What you will do In this vital role you will play a key role in building, scaling, and securing the platforms that underpin Amgens global digital initiatives. This role focuses on ensuring the reliability, performance, and efficiency of cloud-native platforms while enabling development velocity and operational excellence.
You will be responsible for designing and operating infrastructure and shared platforms used across the enterprise, including CI/CD, observability, incident management, and collaboration systems.
You will work extensively with containerized environments, handle multi-tenant Kubernetes platforms, and automate processes to improve resilience and reduce operational burden.
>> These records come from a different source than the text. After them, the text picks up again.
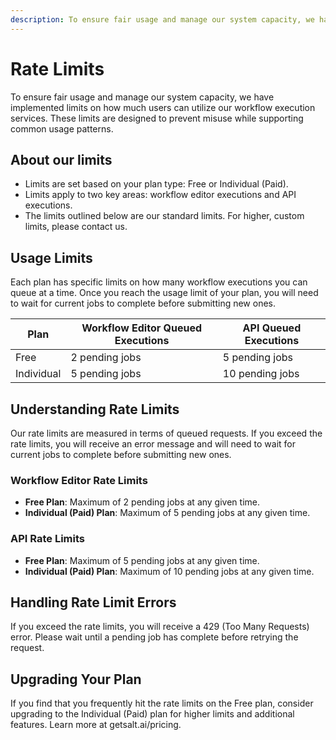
 ```yaml
---
description: To ensure fair usage and manage our system capacity, we have implemented limits on how much users can utilize our workflow execution services.
---
```


# Rate Limits

To ensure fair usage and manage our system capacity, we have implemented limits on how much users can utilize our workflow execution services. These limits are designed to prevent misuse while supporting common usage patterns.

## About our limits

- Limits are set based on your plan type: Free or Individual (Paid).
- Limits apply to two key areas: workflow editor executions and API executions.
- The limits outlined below are our standard limits. For higher, custom limits, please contact us.

## Usage Limits

Each plan has specific limits on how many workflow executions you can queue at a time. Once you reach the usage limit of your plan, you will need to wait for current jobs to complete before submitting new ones.

| Plan       | Workflow Editor Queued Executions | API Queued Executions |
| ---------- | --------------------------------- | --------------------- |
| Free       | 2 pending jobs                    | 5 pending jobs        |
| Individual | 5 pending jobs                    | 10 pending jobs       |

## Understanding Rate Limits

Our rate limits are measured in terms of queued requests. If you exceed the rate limits, you will receive an error message and will need to wait for current jobs to complete before submitting new ones.

### Workflow Editor Rate Limits

- **Free Plan**: Maximum of 2 pending jobs at any given time.
- **Individual (Paid) Plan**: Maximum of 5 pending jobs at any given time.

### API Rate Limits

- **Free Plan**: Maximum of 5 pending jobs at any given time.
- **Individual (Paid) Plan**: Maximum of 10 pending jobs at any given time.

## Handling Rate Limit Errors

If you exceed the rate limits, you will receive a 429 (Too Many Requests) error. Please wait until a pending job has complete before retrying the request.

## Upgrading Your Plan

If you find that you frequently hit the rate limits on the Free plan, consider upgrading to the Individual (Paid) plan for higher limits and additional features. Learn more at getsalt.ai/pricing.
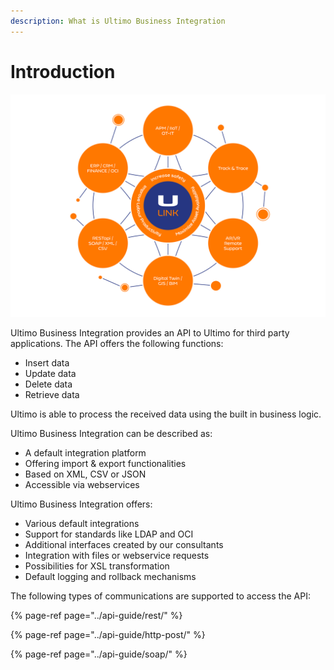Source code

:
 ```yaml
---
description: What is Ultimo Business Integration
---
```


# Introduction

![](../.gitbook/assets/20-0168-aw-utm-visual-partner-eco-systeem-light.png)

Ultimo Business Integration provides an API to Ultimo for third party applications. The API offers the following functions:

* Insert data
* Update data
* Delete data
* Retrieve data

Ultimo is able to process the received data using the built in business logic. 

Ultimo Business Integration can be described as:

* A default integration platform
* Offering import & export functionalities
* Based on XML, CSV or JSON
* Accessible via webservices

Ultimo Business Integration offers:

* Various default integrations
* Support for standards like LDAP and OCI
* Additional interfaces created by our consultants
* Integration with files or webservice requests
* Possibilities for XSL transformation
* Default logging and rollback mechanisms

The following types of communications are supported to access the API:

{% page-ref page="../api-guide/rest/" %}

{% page-ref page="../api-guide/http-post/" %}

{% page-ref page="../api-guide/soap/" %}



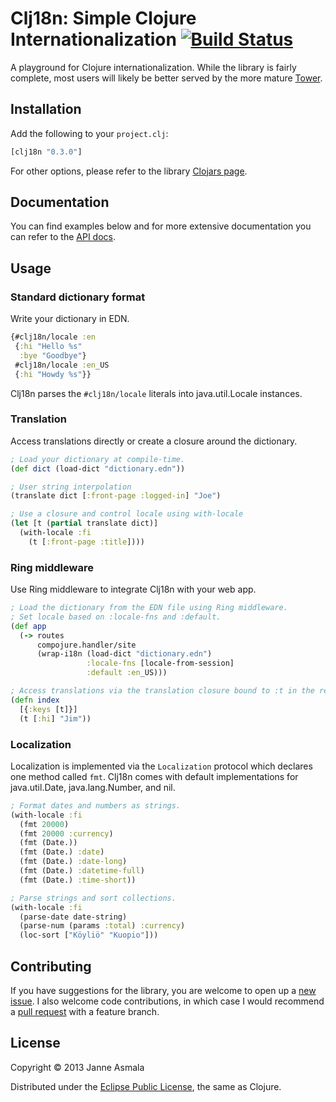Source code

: Clj18n: Simple Clojure Internationalization [![Build Status](https://secure.travis-ci.org/asmala/clj18n.png?branch=master)](http://travis-ci.org/asmala/clj18n)
===========================================

A playground for Clojure internationalization. While the library is fairly
complete, most users will likely be better served by the more mature
[Tower](https://github.com/ptaoussanis/tower).


Installation
------------

Add the following to your `project.clj`:

```clojure
[clj18n "0.3.0"]
```

For other options, please refer to the library
[Clojars page](https://clojars.org/clj18n).


Documentation
-------------

You can find examples below and for more extensive documentation you
can refer to the [API docs](http://asmala.github.io/clj18n).


Usage
-----


### Standard dictionary format

Write your dictionary in EDN.

```clojure
{#clj18n/locale :en
 {:hi "Hello %s"
  :bye "Goodbye"}
 #clj18n/locale :en_US
 {:hi "Howdy %s"}}
```

Clj18n parses the `#clj18n/locale` literals into java.util.Locale instances.


### Translation

Access translations directly or create a closure around the dictionary.

```clojure
; Load your dictionary at compile-time.
(def dict (load-dict "dictionary.edn"))

; User string interpolation
(translate dict [:front-page :logged-in] "Joe")

; Use a closure and control locale using with-locale
(let [t (partial translate dict)]
  (with-locale :fi
    (t [:front-page :title])))
```


### Ring middleware

Use Ring middleware to integrate Clj18n with your web app.

```clojure
; Load the dictionary from the EDN file using Ring middleware.
; Set locale based on :locale-fns and :default.
(def app
  (-> routes
      compojure.handler/site
      (wrap-i18n (load-dict "dictionary.edn")
                 :locale-fns [locale-from-session]
                 :default :en_US)))

; Access translations via the translation closure bound to :t in the request.
(defn index
  [{:keys [t]}]
  (t [:hi] "Jim"))
```


### Localization

Localization is implemented via the `Localization` protocol which declares one
method called `fmt`. Clj18n comes with default implementations for
java.util.Date, java.lang.Number, and nil.


```clojure
; Format dates and numbers as strings.
(with-locale :fi
  (fmt 20000)
  (fmt 20000 :currency)
  (fmt (Date.))
  (fmt (Date.) :date)
  (fmt (Date.) :date-long)
  (fmt (Date.) :datetime-full)
  (fmt (Date.) :time-short))

; Parse strings and sort collections.
(with-locale :fi
  (parse-date date-string)
  (parse-num (params :total) :currency)
  (loc-sort ["Köyliö" "Kuopio"]))
```

Contributing
------------

If you have suggestions for the library, you are welcome to open up a
[new issue](https://github.com/asmala/clj18n/issues/new). I also
welcome code contributions, in which case I would recommend a
[pull request](https://help.github.com/articles/using-pull-requests)
with a feature branch.


License
-------

Copyright © 2013 Janne Asmala

Distributed under the
[Eclipse Public License](http://www.eclipse.org/legal/epl-v10.html),
the same as Clojure.
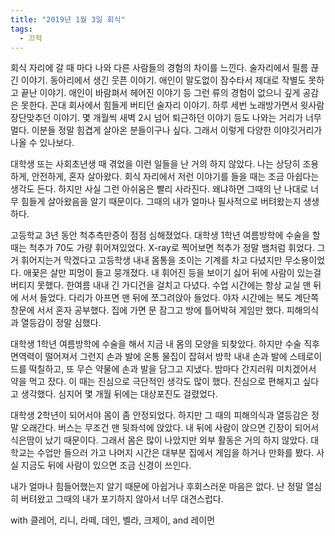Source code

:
 ```yaml
---
title: "2019년 1월 3일 회식"
tags:
  - 끄적
---
```


회식 자리에 갈 때 마다 나와 다른 사람들의 경험의 차이를 느낀다. 술자리에서 필름 끊긴 이야기. 동아리에서 생긴 웃픈 이야기. 애인이 말도없이 잠수타서 제대로 작별도 못하고 끝난 이야기. 애인이 바람펴서 헤어진 이야기 등 그런 류의 경험이 없으니 깊게 공감은 못한다. 꼰대 회사에서 힘들게 버티던 술자리 이야기. 하루 세번 노래방가면서 윗사람 장단맞추던 이야기. 몇 개월씩 새벽 2시 넘어 퇴근하던 이야기 등도 나와는 거리가 너무 멀다. 이분들 정말 힘겹게 살아온 분들이구나 싶다. 그래서 이렇게 다양한 이야깃거리가 나올 수 있나보다.

대학생 또는 사회초년생 때 겪었을 이런 일들을 난 거의 하지 않았다. 나는 상당히 조용하게, 안전하게, 혼자 살아왔다. 회식 자리에서 저런 이야기를 들을 때는 조금 아쉽다는 생각도 든다. 하지만 사실 그런 아쉬움은 빨리 사라진다. 왜냐하면 그때의 난 나대로 너무 힘들게 살아왔음을 알기 때문이다. 그때의 내가 얼마나 필사적으로 버텨왔는지 생생하다.

고등학교 3년 동안 척추측만증이 점점 심해졌었다. 대학생 1학년 여름방학에 수술을 할 때는 척추가 70도 가량 휘어져있었다. X-ray로 찍어보면 척추가 정말 뱀처럼 휘었다. 그거 휘어지는거 막겠다고 고등학생 내내 몸통을 조이는 기계를 차고 다녔지만 무소용이었다. 애꿎은 살만 피멍이 들고 뭉개졌다. 내 휘어진 등을 보이기 싫어 뒤에 사람이 있는걸 버티지 못했다. 한여름 내내 긴 가디건을 걸치고 다녔다. 수업 시간에는 항상 교실 맨 뒤에 서서 들었다. 다리가 아프면 맨 뒤에 쪼그려앉아 들었다. 야자 시간에는 복도 계단쪽 창문에 서서 혼자 공부했다. 집에 가면 문 잠그고 방에 틀어박혀 게임만 했다. 피해의식과 열등감이 정말 심했다.

대학생 1학년 여름방학에 수술을 해서 지금 내 몸의 모양을 되찾았다. 하지만 수술 직후 면역력이 떨어져서 그런지 손과 발에 온통 물집이 잡혀서 방학 내내 손과 발에 스테로이드를 떡칠하고, 또 무슨 약물에 손과 발을 담그고 지냈다. 밤마다 간지러워 미치겠어서 약을 먹고 잤다. 이 때는 진심으로 극단적인 생각도 많이 했다. 진심으로 편해지고 싶다고 생각했다. 심지어 몇 개월 뒤에는 대상포진도 걸렸었다.

대학생 2학년이 되어서야 몸이 좀 안정되었다. 하지만 그 때의 피해의식과 열등감은 정말 오래간다. 버스는 무조건 맨 뒷좌석에 앉았다. 내 뒤에 사람이 앉으면 긴장이 되어서 식은땀이 났기 때문이다. 그래서 몸은 많이 나았지만 외부 활동은 거의 하지 않았다. 대학교는 수업만 들으러 가고 나머지 시간은 대부분 집에서 게임을 하거나 만화를 봤다. 사실 지금도 뒤에 사람이 있으면 조금 신경이 쓰인다.

내가 얼마나 힘들어했는지 알기 때문에 아쉽거나 후회스러운 마음은 없다. 난 정말 열심히 버텨왔고 그때의 내가 포기하지 않아서 너무 대견스럽다.

with 클레어, 리니, 라떼, 데인, 벨라, 크제이, and 레이먼
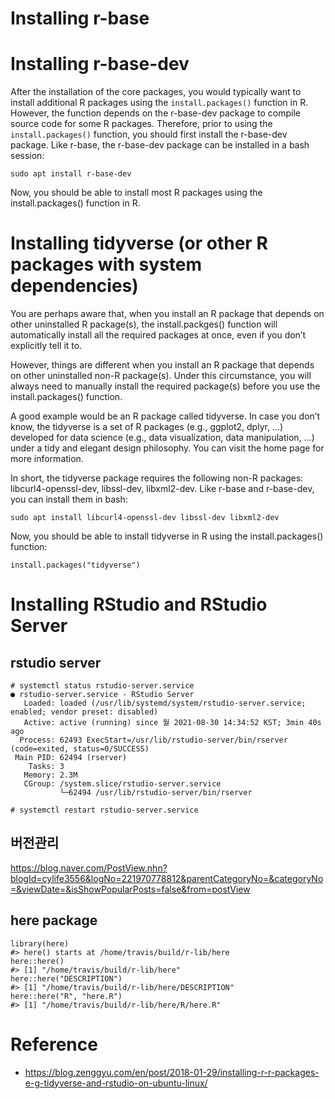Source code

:  # Installing r-base
 

# Installing r-base-dev
After the installation of the core packages, you would typically want to install additional R packages using the `install.packages()` function in R. However, the function depends on the r-base-dev package to compile source code for some R packages. Therefore, prior to using the `install.packages()` function, you should first install the r-base-dev package. Like r-base, the r-base-dev package can be installed in a bash session:

```
sudo apt install r-base-dev
```
Now, you should be able to install most R packages using the install.packages() function in R.

# Installing tidyverse (or other R packages with system dependencies)
You are perhaps aware that, when you install an R package that depends on other uninstalled R package(s), the install.packges() function will automatically install all the required packages at once, even if you don’t explicitly tell it to.

However, things are different when you install an R package that depends on other uninstalled non-R package(s). Under this circumstance, you will always need to manually install the required package(s) before you use the install.packages() function.

A good example would be an R package called tidyverse. In case you don’t know, the tidyverse is a set of R packages (e.g., ggplot2, dplyr, …) developed for data science (e.g., data visualization, data manipulation, …) under a tidy and elegant design philosophy. You can visit the home page for more information.

In short, the tidyverse package requires the following non-R packages: libcurl4-openssl-dev, libssl-dev, libxml2-dev. Like r-base and r-base-dev, you can install them in bash:
```
sudo apt install libcurl4-openssl-dev libssl-dev libxml2-dev
```
Now, you should be able to install tidyverse in R using the install.packages() function:

```
install.packages("tidyverse")
```
# Installing RStudio and RStudio Server

## rstudio server
```
# systemctl status rstudio-server.service
● rstudio-server.service - RStudio Server
   Loaded: loaded (/usr/lib/systemd/system/rstudio-server.service; enabled; vendor preset: disabled)
   Active: active (running) since 월 2021-08-30 14:34:52 KST; 3min 40s ago
  Process: 62493 ExecStart=/usr/lib/rstudio-server/bin/rserver (code=exited, status=0/SUCCESS)
 Main PID: 62494 (rserver)
    Tasks: 3
   Memory: 2.3M
   CGroup: /system.slice/rstudio-server.service
           └─62494 /usr/lib/rstudio-server/bin/rserver

# systemctl restart rstudio-server.service
```

## 버전관리
https://blog.naver.com/PostView.nhn?blogId=cylife3556&logNo=221970778812&parentCategoryNo=&categoryNo=&viewDate=&isShowPopularPosts=false&from=postView
## here package
```
library(here)
#> here() starts at /home/travis/build/r-lib/here
here::here()
#> [1] "/home/travis/build/r-lib/here"
here::here("DESCRIPTION")
#> [1] "/home/travis/build/r-lib/here/DESCRIPTION"
here::here("R", "here.R")
#> [1] "/home/travis/build/r-lib/here/R/here.R"
```


# Reference
- https://blog.zenggyu.com/en/post/2018-01-29/installing-r-r-packages-e-g-tidyverse-and-rstudio-on-ubuntu-linux/
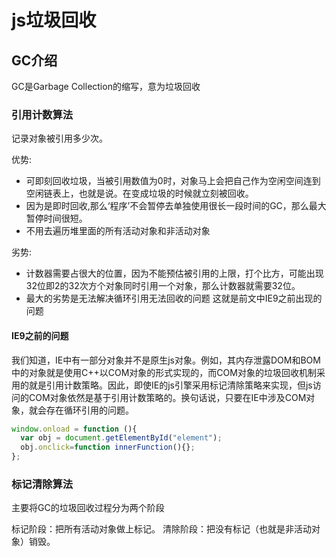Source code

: # js垃圾回收

## GC介绍
GC是Garbage Collection的缩写，意为垃圾回收

### 引用计数算法

记录对象被引用多少次。

优势:
  - 可即刻回收垃圾，当被引用数值为0时，对象马上会把自己作为空闲空间连到空闲链表上，也就是说。在变成垃圾的时候就立刻被回收。
  - 因为是即时回收,那么‘程序’不会暂停去单独使用很长一段时间的GC，那么最大暂停时间很短。
  - 不用去遍历堆里面的所有活动对象和非活动对象

劣势:
  - 计数器需要占很大的位置，因为不能预估被引用的上限，打个比方，可能出现32位即2的32次方个对象同时引用一个对象，那么计数器就需要32位。
  - 最大的劣势是无法解决循环引用无法回收的问题 这就是前文中IE9之前出现的问题

#### IE9之前的问题

我们知道，IE中有一部分对象并不是原生js对象。例如，其内存泄露DOM和BOM中的对象就是使用C++以COM对象的形式实现的，而COM对象的垃圾回收机制采用的就是引用计数策略。因此，即使IE的js引擎采用标记清除策略来实现，但js访问的COM对象依然是基于引用计数策略的。换句话说，只要在IE中涉及COM对象，就会存在循环引用的问题。

```js
window.onload = function (){
  var obj = document.getElementById("element");
  obj.onclick=function innerFunction(){};
};
```

### 标记清除算法

主要将GC的垃圾回收过程分为两个阶段

标记阶段：把所有活动对象做上标记。
清除阶段：把没有标记（也就是非活动对象）销毁。
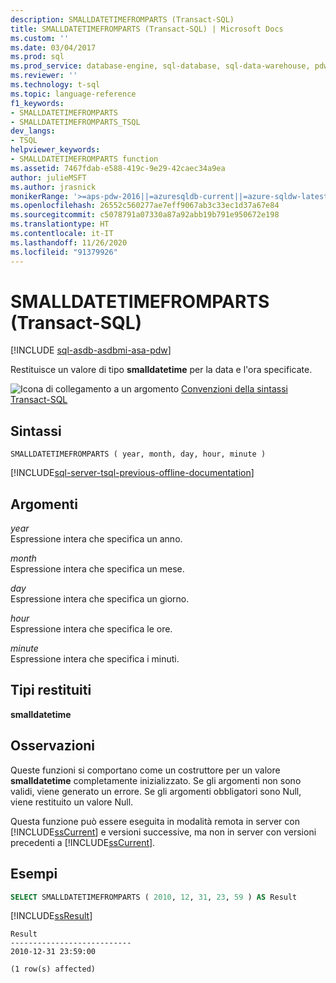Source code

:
 ```yaml
---
description: SMALLDATETIMEFROMPARTS (Transact-SQL)
title: SMALLDATETIMEFROMPARTS (Transact-SQL) | Microsoft Docs
ms.custom: ''
ms.date: 03/04/2017
ms.prod: sql
ms.prod_service: database-engine, sql-database, sql-data-warehouse, pdw
ms.reviewer: ''
ms.technology: t-sql
ms.topic: language-reference
f1_keywords:
- SMALLDATETIMEFROMPARTS
- SMALLDATETIMEFROMPARTS_TSQL
dev_langs:
- TSQL
helpviewer_keywords:
- SMALLDATETIMEFROMPARTS function
ms.assetid: 7467fdab-e588-419c-9e29-42caec34a9ea
author: julieMSFT
ms.author: jrasnick
monikerRange: '>=aps-pdw-2016||=azuresqldb-current||=azure-sqldw-latest||>=sql-server-2016||=sqlallproducts-allversions||>=sql-server-linux-2017||=azuresqldb-mi-current'
ms.openlocfilehash: 26552c560277ae7eff9067ab3c33ec1d37a67e84
ms.sourcegitcommit: c5078791a07330a87a92abb19b791e950672e198
ms.translationtype: HT
ms.contentlocale: it-IT
ms.lasthandoff: 11/26/2020
ms.locfileid: "91379926"
---
```

# <a name="smalldatetimefromparts-transact-sql"></a>SMALLDATETIMEFROMPARTS (Transact-SQL)
[!INCLUDE [sql-asdb-asdbmi-asa-pdw](../../includes/applies-to-version/sql-asdb-asdbmi-asa-pdw.md)]

  Restituisce un valore di tipo **smalldatetime** per la data e l'ora specificate.  
  
 ![Icona di collegamento a un argomento](../../database-engine/configure-windows/media/topic-link.gif "Icona di collegamento a un argomento") [Convenzioni della sintassi Transact-SQL](../../t-sql/language-elements/transact-sql-syntax-conventions-transact-sql.md)  
  
## <a name="syntax"></a>Sintassi  
  
```syntaxsql  
SMALLDATETIMEFROMPARTS ( year, month, day, hour, minute )  
```  
  
[!INCLUDE[sql-server-tsql-previous-offline-documentation](../../includes/sql-server-tsql-previous-offline-documentation.md)]

## <a name="arguments"></a>Argomenti
 *year*  
 Espressione intera che specifica un anno.  
  
 *month*  
 Espressione intera che specifica un mese.  
  
 *day*  
 Espressione intera che specifica un giorno.  
  
 *hour*  
 Espressione intera che specifica le ore.  
  
 *minute*  
 Espressione intera che specifica i minuti.  
  
## <a name="return-types"></a>Tipi restituiti  
 **smalldatetime**  
  
## <a name="remarks"></a>Osservazioni  
 Queste funzioni si comportano come un costruttore per un valore **smalldatetime** completamente inizializzato. Se gli argomenti non sono validi, viene generato un errore. Se gli argomenti obbligatori sono Null, viene restituito un valore Null.  
  
 Questa funzione può essere eseguita in modalità remota in server con [!INCLUDE[ssCurrent](../../includes/sscurrent-md.md)] e versioni successive, ma non in server con versioni precedenti a [!INCLUDE[ssCurrent](../../includes/sscurrent-md.md)].  
  
## <a name="examples"></a>Esempi  
  
```sql  
SELECT SMALLDATETIMEFROMPARTS ( 2010, 12, 31, 23, 59 ) AS Result  
```  
  
 [!INCLUDE[ssResult](../../includes/ssresult-md.md)]  
  
```  
Result  
---------------------------  
2010-12-31 23:59:00  
  
(1 row(s) affected)  
```  
  

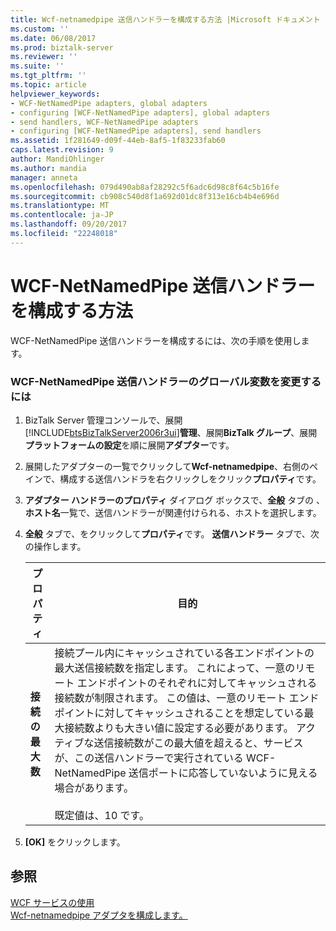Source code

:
 ```yaml
---
title: Wcf-netnamedpipe 送信ハンドラーを構成する方法 |Microsoft ドキュメント
ms.custom: ''
ms.date: 06/08/2017
ms.prod: biztalk-server
ms.reviewer: ''
ms.suite: ''
ms.tgt_pltfrm: ''
ms.topic: article
helpviewer_keywords:
- WCF-NetNamedPipe adapters, global adapters
- configuring [WCF-NetNamedPipe adapters], global adapters
- send handlers, WCF-NetNamedPipe adapters
- configuring [WCF-NetNamedPipe adapters], send handlers
ms.assetid: 1f281649-d09f-44eb-8af5-1f83233fab60
caps.latest.revision: 9
author: MandiOhlinger
ms.author: mandia
manager: anneta
ms.openlocfilehash: 079d490ab8af28292c5f6adc6d98c8f64c5b16fe
ms.sourcegitcommit: cb908c540d8f1a692d01dc8f313e16cb4b4e696d
ms.translationtype: MT
ms.contentlocale: ja-JP
ms.lasthandoff: 09/20/2017
ms.locfileid: "22248018"
---
```

# <a name="how-to-configure-a-wcf-netnamedpipe-send-handler"></a>WCF-NetNamedPipe 送信ハンドラーを構成する方法
WCF-NetNamedPipe 送信ハンドラーを構成するには、次の手順を使用します。  
  
### <a name="to-change-global-variables-for-a-wcf-netnamedpipe-send-handler"></a>WCF-NetNamedPipe 送信ハンドラーのグローバル変数を変更するには  
  
1.  BizTalk Server 管理コンソールで、展開[!INCLUDE[btsBizTalkServer2006r3ui](../includes/btsbiztalkserver2006r3ui-md.md)]**管理**、展開**BizTalk グループ**、展開**プラットフォームの設定**を順に展開**アダプター**です。  
  
2.  展開したアダプターの一覧でクリックして**Wcf-netnamedpipe**、右側のペインで、構成する送信ハンドラを右クリックしをクリック**プロパティ**です。  
  
3.  **アダプター ハンドラーのプロパティ** ダイアログ ボックスで、**全般** タブの 、**ホスト名**一覧で、送信ハンドラーが関連付けられる、ホストを選択します。  
  
4.  **全般** タブで、をクリックして**プロパティ**です。 **送信ハンドラー**  タブで、次の操作します。  
  
    |プロパティ|目的|  
    |--------------|----------------|  
    |**接続の最大数**|接続プール内にキャッシュされている各エンドポイントの最大送信接続数を指定します。 これによって、一意のリモート エンドポイントのそれぞれに対してキャッシュされる接続数が制限されます。 この値は、一意のリモート エンドポイントに対してキャッシュされることを想定している最大接続数よりも大きい値に設定する必要があります。 アクティブな送信接続数がこの最大値を超えると、サービスが、この送信ハンドラーで実行されている WCF-NetNamedPipe 送信ポートに応答していないように見える場合があります。<br /><br /> 既定値は、10 です。|  
  
5.  **[OK]** をクリックします。  
  
## <a name="see-also"></a>参照  
 [WCF サービスの使用](../core/consuming-wcf-services.md)   
 [Wcf-netnamedpipe アダプタを構成します。](../core/configuring-the-wcf-netnamedpipe-adapter.md)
This role requires deep technical depth, leadership skills, and the ability to drive initiatives across cross-functional teams and global stakeholders.
Roles & Responsibilities: Platform Reliability Engineering
- Design, operate, and scale secure, highly available cloud-based infrastructure using Infrastructure as Code (IaC).
- Handle multi-tenant container orchestration environments with advanced access controls, workload isolation, and governance policies.
- Ensure enterprise CI/CD platforms are performant, secure, and optimized for high-throughput engineering teams.
Monitoring, Observability & Incident Management
- Build and handle observability platforms for full-stack visibility, leveraging metrics, logs, and traces.
- Define, implement, and continuously refine SLIs, SLOs, and error budgets for platform health and service performance.
- Automate incident response workflows, integrate with incident management platforms, and lead post-incident reviews and root cause analysis.
- Enterprise Platform Administration
- Operate and improve core engineering platforms (e.g., CI/CD, collaboration, knowledge sharing) to ensure availability, security, and ease of use.
- Automate platform provisioning, upgrades, access controls, and integration pipelines to reduce manual effort and improve consistency.
- Implement compliance, audit logging, and policy enforcement through code-driven governance models.
AI Adoption & Enablement
- Drive the adoption of AI/ML-based tools to enhance observability, incident prediction, remediation, and intelligent alerting.
- Evaluate and integrate AI-assisted automation platforms to reduce toil and improve operational efficiency.
- Partner with platform, security, and development teams to embed predictive analytics into dashboards, workflows, and root cause tooling.
- Champion a data-driven SRE practice by enabling thoughtful insights and anomaly detection across systems and platforms.
Leadership & Collaboration
- Serve as a technical thought leader and mentor within the SRE organization.
- Promote SRE principles and reliability culture across engineering teams.
- Collaborate with cross-functional stakeholders to influence architecture, roadmaps, and platform investment.
- Lead operational reviews and service health retrospectives, with a focus on continuous improvement.
- Participate in Agile and SAFe delivery processesincluding sprint planning, stand-ups, retrospectives, and PI planningto ensure security and platform reliability are embedded across development cycles.
Basic Qualifications:
- Doctorate degree / Master's degree / Bachelor's degree and 8 to 13 years in Computer Science, Information Technology, or a related technical field
- Demonstrated success operating cloud-native infrastructure in production environments
- Practical experience handling Kubernetes clusters and CI/CD environments at enterprise scale
- Exposure to global on-call or incident support rotations
- Excellent collaboration and communication skills across technical and non-technical teams
Preferred Qualifications:
Must-Have Skills:
- Deep experience with cloud platforms (AWS, Azure, or GCP), including services such as compute, networking, IAM, and VPC design
- Proven proficiency in Infrastructure as Code (IaC) using tools such as Terraform or CloudFormation
- Advanced skills in managing container orchestration platforms (e.g., Kubernetes), including workload isolation, resource quotas, and role-based access control
- Strong understanding of Linux system administration , process management, and system performance tuning
- Hands-on experience with CI/CD platforms and pipelines (build automation, artifact storage, environment provisioning, rollback strategies)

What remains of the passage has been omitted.